A study finds the ultimate limits of space plates in optical systems

Engineers working to miniaturize optical systems for modern electronics have had great success with the more familiar components, optical lenses and sensors. It has been more challenging to reduce the size of the third component of an optical system, the clearance between the lens and sensor needed for light waves to achieve focus.

Researchers have been developing technology to replace some or all of that free space with a thin, transparent device known as a space plate. Now, Cornell researchers led by PhD student Kunal Shastri and Assistant Professor Francesco Monticone, along with their collaborators, have defined the fundamental and practical boundaries of space plates for the first time in a paper published in the journal. Optics titled “How Far Can Space Be Compressible? Bandwidth Limits of Space Plates”.

“In the quest to miniaturize optical systems“, explained Shastri in the paper, “an aspect that is often overlooked is the large volume of free space between the detector and the lens, or between the lenses, which is essential to allow the light to acquire a phase-dependent phase. the distance and the angle and achieve, for example, focus at a certain distance”.

The length of free space behind a lens is critical to the lens’s ability to focus an image on the sensor or on film, as was the case before digital cameras. free space allows light waves coming from different directions after the lens to spread out and acquire enough phase to converge on the focal point: the sensor. This is one of the reasons why camera lenses designed to focus and magnify a distant subject, for example telephoto lenses, are so long. Space plates are designed to mimic the optical phase response of free space at a much smaller length.

Monticone, in collaboration with former doctoral student Aobo Chen, had previously used computer simulations design scalable space plates and demonstrate how they would work in an optical system. This new work extends that research by defining the limits of a space plate’s ability to maximize three fundamental optical parameters: compression ratio, numerical aperture, and bandwidth.

“It is very difficult to meet these three objectives at the same time,” Monticone explained, “to have the maximum compression ratio and, at the same time, also maximize the numerical aperture and bandwidth. In this article we try to clarify the physical mechanism behind any spatial compression effect, regardless of how you implement the spatial plate.”

Previous research into space plate technology had produced functional but impractical or inefficient designs that worked for a single color, or for a small range of angles, or that needed to be immersed in a material with a high refractive index, such as oil. . These devices could not be used to miniaturize typical optical systems.

“There’s a lot of interest in whether space plates would work for the entire visible spectrum of light and in free space, and no one was sure we could do it,” Shastri said. “So we really wanted to see if there were any physical limits that prevented space plates from working for real cameras across the full visible bandwidth.”

Shastri explained that the limits they define in this recently published article will tell other engineers working in the field how far or how close they are to the global fundamental limits of the space plate devices they are designing. “And that is, I think, very valuable,” Shastri said. “That’s why we wrote this article.”

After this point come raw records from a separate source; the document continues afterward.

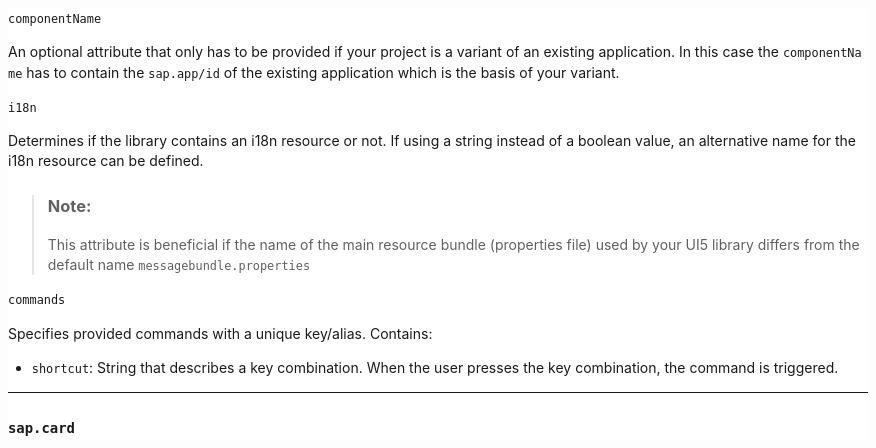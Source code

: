  `componentName` 



</td>
<td>

An optional attribute that only has to be provided if your project is a variant of an existing application. In this case the `componentName` has to contain the `sap.app/id` of the existing application which is the basis of your variant.



</td>
</tr>
<tr>
<td>

 `i18n` 



</td>
<td>

Determines if the library contains an i18n resource or not. If using a string instead of a boolean value, an alternative name for the i18n resource can be defined.

> ### Note:  
> This attribute is beneficial if the name of the main resource bundle \(properties file\) used by your UI5 library differs from the default name `messagebundle.properties`



</td>
</tr>
<tr>
<td>

 `commands` 



</td>
<td>

Specifies provided commands with a unique key/alias. Contains:

-   `shortcut`: String that describes a key combination. When the user presses the key combination, the command is triggered.




</td>
</tr>
</table>

***

<a name="loiobe0cf40f61184b358b5faedaec98b2da__section_sap_card"/>

### `sap.card`
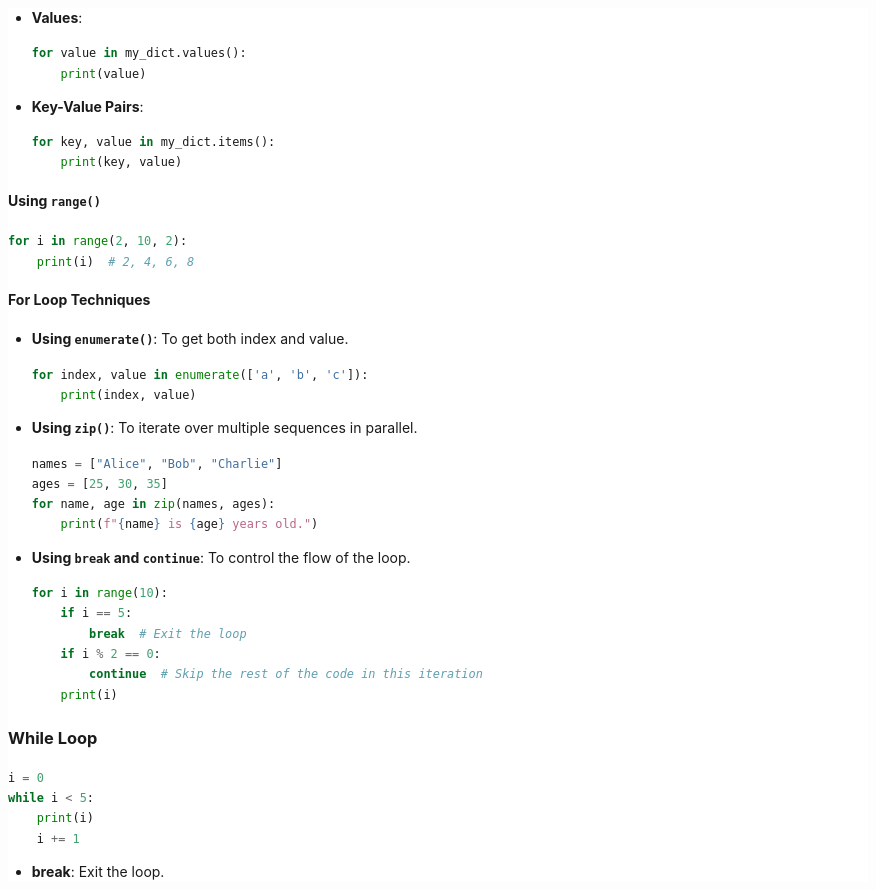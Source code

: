 - **Values**:

  ```python
  for value in my_dict.values():
      print(value)
  ```

- **Key-Value Pairs**:
  ```python
  for key, value in my_dict.items():
      print(key, value)
  ```

#### Using `range()`

```python
for i in range(2, 10, 2):
    print(i)  # 2, 4, 6, 8
```

#### For Loop Techniques

- **Using `enumerate()`**: To get both index and value.

  ```python
  for index, value in enumerate(['a', 'b', 'c']):
      print(index, value)
  ```

- **Using `zip()`**: To iterate over multiple sequences in parallel.

  ```python
  names = ["Alice", "Bob", "Charlie"]
  ages = [25, 30, 35]
  for name, age in zip(names, ages):
      print(f"{name} is {age} years old.")
  ```

- **Using `break` and `continue`**: To control the flow of the loop.

  ```python
  for i in range(10):
      if i == 5:
          break  # Exit the loop
      if i % 2 == 0:
          continue  # Skip the rest of the code in this iteration
      print(i)
  ```

### While Loop

```python
i = 0
while i < 5:
    print(i)
    i += 1
```

- **break**: Exit the loop.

Space plates can be designed using the same materials that conventional imaging systems are made of, be it layers of glass and other transparent materials with different refractive indices, a patterned surface or a photonic crystal slab, whatever structure provides sufficient contrast in the refractive index. passing from one material to another. The key factor is that the space plate must be highly transmissive; you don’t want it to absorb light.

“In the simplest possible implementation,” Monticone said, “a space plate could be fabricated as a stack of layers, and the layers would have at least two different refractive indices. By optimizing thickness and spacing, you can optimize optical response” . “

Spaceplate technology applications are not limited to cameras. Space plates could miniaturize projectors, telescopes, and even antennas by making use of a broader range of the electromagnetic spectrum. Monticone and Shastri are eager to go beyond the computer models they have been using and design physical experiments with manufactured space plates.

“The next step will be the experimental demonstration of a space plate that works in free mode.” space at optical frequencies,” Monticone said. “Using computational design methods, we will seek to optimize space plates to perform as close to our fundamental limits as possible. Maybe we can combine a flat lens and a space plate within a single device, realizing ultra-thin, monolithic planar optical systems for a variety of applications.”